Mike Tyson on set filming the Hangover movie 🎥😂

When Mike Tyson later admitted that he was drunk and high during his cameo in The Hangover, the revelation barely surprised anyone. In fact, for many years, stories like this were treated almost as punchlines — entertaining footnotes that added texture to an already outrageous Hollywood mythos. The scene itself became iconic not because of its technical brilliance, but because it felt raw, unpredictable, and perfectly aligned with Tyson’s public persona. At the time, excess was often interpreted as authenticity.

Hollywood, especially in the late 2000s, thrived on this idea. Chaos was part of the brand. If an actor was difficult, unstable, or self-destructive, it was often reframed as proof of genius or commitment. The line between personal dysfunction and professional performance blurred, and audiences were encouraged to see behind-the-scenes recklessness as evidence that what they were watching on screen was “real.”

What’s striking now is not the behavior itself, but how casually it was received. Today, the same admission lands differently. Conversations around substance use, mental health, and workplace responsibility have evolved. We are more aware of how environments that reward excess often do so at real human cost — not just to the individuals involved, but to everyone working around them. A film set is a workplace, after all, not a playground immune from accountability.
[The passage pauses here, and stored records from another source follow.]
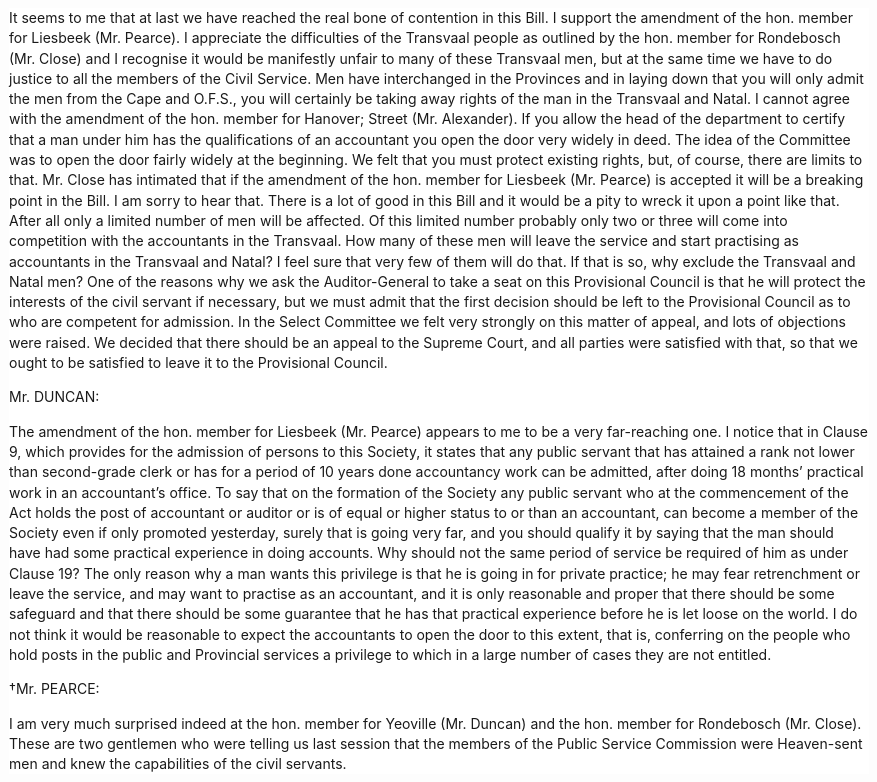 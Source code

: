 <p>It seems to me that at last we have reached the real bone of contention in this Bill. I support the amendment of the hon. member for Liesbeek (Mr. Pearce). I appreciate the difficulties of the Transvaal people as outlined by the hon. member for Rondebosch (Mr. Close) and I recognise it would be manifestly unfair to many of these Transvaal men, but at the same time we have to do justice to all the members of the Civil Service. Men have interchanged in the Provinces and in laying down that you will only admit the men from the Cape and O.F.S., you will certainly be taking away rights of the man in the Transvaal and Natal. I cannot agree with the amendment of the hon. member for Hanover; Street (Mr. Alexander). If you allow the head of the department to certify that a man under him has the qualifications of an accountant you open the door very widely in deed. The idea of the Committee was to open the door fairly widely at the beginning. We felt that you must protect existing rights, but, of course, there are limits to that. Mr. Close has intimated that if the amendment of the hon. member for Liesbeek (Mr. Pearce) is accepted it will be a breaking point in the Bill. I am sorry to hear that. There is a lot of good in this Bill and it would be a pity to wreck it upon a point like that. After all only a limited number of men will be affected. Of this limited number probably only two or three will come into competition with the accountants in the Transvaal. How many of these men will leave the service and start practising as accountants in the Transvaal and Natal? I feel sure that very few of them will do that. If that is so, why exclude the Transvaal and Natal men? One of the reasons why we ask the Auditor-General to take a seat on this Provisional Council is that he will protect the interests of the civil servant if necessary, but we must admit that the first decision should be left to the Provisional Council as to who are competent for admission. In the Select Committee we felt very strongly on this matter of appeal, and lots of objections were raised. We decided that there should be an appeal to the Supreme Court, and all parties were satisfied with that, so that we ought to be satisfied to leave it to the Provisional Council.</p>

</speech>

<speech by="#duncan">

<from>Mr. <person refersTo="#hansard_za">DUNCAN</person>:</from>

<p>The amendment of the hon. member for Liesbeek (Mr. Pearce) appears to me to be a very far-reaching one. I notice that in Clause 9, which provides for the admission of persons to this Society, it states that any public servant that has attained a rank not lower than second-grade clerk or has for a period of 10 years done accountancy work can be admitted, after doing 18 months&#x2019; practical work in an accountant&#x2019;s office. To say that on the formation of the Society any public servant who at the commencement of the Act holds the post of accountant or auditor or is of equal or higher status to or than an accountant, can become a member of the Society even if only promoted yesterday, surely that is going very far, and you should qualify it by saying that the man should have had some practical experience in doing accounts. Why should not the same period of service be required of him as under Clause 19? The only reason why a man wants this privilege is that he is going in for private practice; he may fear retrenchment or leave the service, and may want to practise as an accountant, and it is only reasonable and proper that there should be some safeguard and that there should be some guarantee that he has that practical experience before he is let loose on the world. I do not think it would be reasonable to expect the accountants to open the door to this extent, that is, conferring on the people who hold posts in the public and Provincial services a privilege to which in a large number of cases they are not entitled.</p>

</speech>

<speech by="#pearce">

<from>&#x2020;Mr. <person refersTo="#hansard_za">PEARCE</person>:</from>

<p>I am very much surprised indeed at the hon. member for Yeoville (Mr. Duncan) and the hon. member for Rondebosch (Mr. Close). These are two gentlemen who were telling us last session that the members of the Public Service Commission were Heaven-sent men and knew the capabilities of the civil servants.</p>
This shift doesn’t necessarily mean society has become less tolerant of flawed artists. Instead, it suggests that we are beginning to question the systems that profit from dysfunction while distancing themselves from its consequences. When chaos produces good content, it is tempting to romanticize it. But that romance often obscures the harm beneath the spectacle.

At the same time, it would be dishonest to claim that audiences no longer consume entertainment fueled by instability. Scandal, controversy, and “unfiltered” behavior remain powerful currencies. Social media has only intensified this dynamic, turning personal breakdowns into viral moments and public confession into brand strategy. In that sense, the culture hasn’t changed as much as we might like to believe — it has simply learned new language to justify itself.

The question, then, isn’t whether Tyson’s cameo should be celebrated or condemned. It’s whether we are willing to interrogate why stories like his continue to fascinate us. When entertainment thrives on dysfunction, are we applauding honesty, or are we excusing behavior because it delivers spectacle? Are we drawn to vulnerability, or are we simply comfortable consuming chaos as long as it’s entertaining and distant from our own lives?

Recognizing this tension doesn’t require rewriting history or moralizing the past. It requires acknowledging that cultural standards are not fixed — and that what we once framed as legend may now deserve a more critical lens. Growth, after all, isn’t about pretending the chaos never existed. It’s about deciding what we choose to celebrate going forward.